Utilizing the AWS EFA with Apptainer
Apptainer is the most popular container solution for HPC. It has great integration with common specialized HPC hardware/software like GPU devices and MPI software stacks, and the containerized model it brings adds security and reproducibility that makes it ideal for deployment in a multi-user HPC cluster environment. One major use case for Apptainer is in GPU-accelerated workloads, where it makes the task of packaging together and integration of GPU with the application at hand simple and effective in an HPC environment.
The Elastic Fabric Adapter (EFA) is an HPC interconnect offered by AWS on some of its compute instances. The EFA provides remote direct memory access (RDMA) in the same manner as InfiniBand, Omni-Path, or other HPC interconnect implementations, and using it to link up your compute instances on AWS can lead to significant speedups in your HPC workloads. The EFA is not difficult to work with, but does require some specialized installation procedures on both the host and in the container.

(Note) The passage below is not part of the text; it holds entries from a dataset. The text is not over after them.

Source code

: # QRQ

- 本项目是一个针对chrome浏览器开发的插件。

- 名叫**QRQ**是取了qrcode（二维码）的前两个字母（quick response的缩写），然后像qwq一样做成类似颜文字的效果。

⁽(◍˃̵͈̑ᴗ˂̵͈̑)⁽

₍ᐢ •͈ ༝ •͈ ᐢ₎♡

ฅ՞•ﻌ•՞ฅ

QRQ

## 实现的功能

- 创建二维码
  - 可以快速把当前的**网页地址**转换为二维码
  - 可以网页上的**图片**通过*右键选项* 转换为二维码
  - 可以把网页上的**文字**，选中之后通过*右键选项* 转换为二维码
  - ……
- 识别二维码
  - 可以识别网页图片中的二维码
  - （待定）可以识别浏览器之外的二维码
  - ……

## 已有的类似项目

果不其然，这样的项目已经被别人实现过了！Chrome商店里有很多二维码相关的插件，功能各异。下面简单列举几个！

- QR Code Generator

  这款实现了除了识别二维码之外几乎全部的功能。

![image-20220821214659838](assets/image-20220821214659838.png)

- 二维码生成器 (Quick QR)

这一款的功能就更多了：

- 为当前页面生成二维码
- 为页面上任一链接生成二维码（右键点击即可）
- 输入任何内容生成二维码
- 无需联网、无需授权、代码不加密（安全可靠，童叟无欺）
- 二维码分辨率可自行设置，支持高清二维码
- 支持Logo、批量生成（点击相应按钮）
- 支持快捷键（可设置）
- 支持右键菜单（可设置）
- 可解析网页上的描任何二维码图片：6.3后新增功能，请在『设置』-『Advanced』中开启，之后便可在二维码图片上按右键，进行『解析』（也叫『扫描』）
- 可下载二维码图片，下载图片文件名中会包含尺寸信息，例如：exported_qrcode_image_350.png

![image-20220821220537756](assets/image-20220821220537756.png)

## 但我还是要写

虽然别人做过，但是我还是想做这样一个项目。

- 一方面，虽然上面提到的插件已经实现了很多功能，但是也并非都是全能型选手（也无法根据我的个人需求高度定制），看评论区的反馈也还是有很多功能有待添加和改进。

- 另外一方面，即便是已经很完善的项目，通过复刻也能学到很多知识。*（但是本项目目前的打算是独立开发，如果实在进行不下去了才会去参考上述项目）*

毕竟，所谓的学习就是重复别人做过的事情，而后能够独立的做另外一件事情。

A basic requirement for this demo is a small, two node cluster on AWS that can be utilized for testing. The instances types used for these nodes must support the EFA, so it’s recommended that you use two c5n.9xlarges (which the author used) or something similar. The author also set the CPU options to only present one thread per core. Please follow the guide at https://docs.aws.amazon.com/AWSEC2/latest/UserGuide/efa-start.html to set up your two nodes, and ensure they can connect to each other with fi_pingpong before proceeding if you’d like to also follow along.
For example, on the head, or “leader”, node instance, run:
$ fi_pingpong -p efa
And then, on the compute node instance, run:
$ fi_pingpong -p efa <IP of head node instance>
The -p efa option in both cases indicates we’d like to communicate over the EFA. If the EFA is working correctly, you should get a result like:
$ fi_pingpong -p efa 172.31.31.216
bytes #sent #ack total time MB/sec usec/xfer
Mxfers/sec
64 10 =10 1.2k 0.00s 1.72 37.20 0.03
256 10 =10 5k 0.00s 12.46 20.55 0.05
1k 10 =10 20k 0.00s 48.42 21.15 0.05
4k 10 =10 80k 0.00s 168.56 24.30 0.04
[error] util/pingpong.c:1876: fi_close (-22) fid -1420723196
Which are the performance results of the fabric interface pingpong test being run over the EFA in this case. If you find that this setup doesn’t work after following the AWS guide, check your security group configuration and ensure you have the right outbound rule for “All Traffic” within the instances’ security group set up, and check that your passwordless SSH between the instances as mentioned also in their guide is working correctly. To ensure that the instances in the security group can communicate over the EFA while also being able to communicate with the internet at large to download components for the container build (if you’re doing your build on one of the cloud instances instead of uploading the container after it’s built elsewhere), you should add an outbound rule for “All TCP” to “Anywhere-IPv4” in addition to the “All Traffic” within the security group outbound rule the guide tells you to create. This will enable inter-instance communication, while also allowing communication with the open internet.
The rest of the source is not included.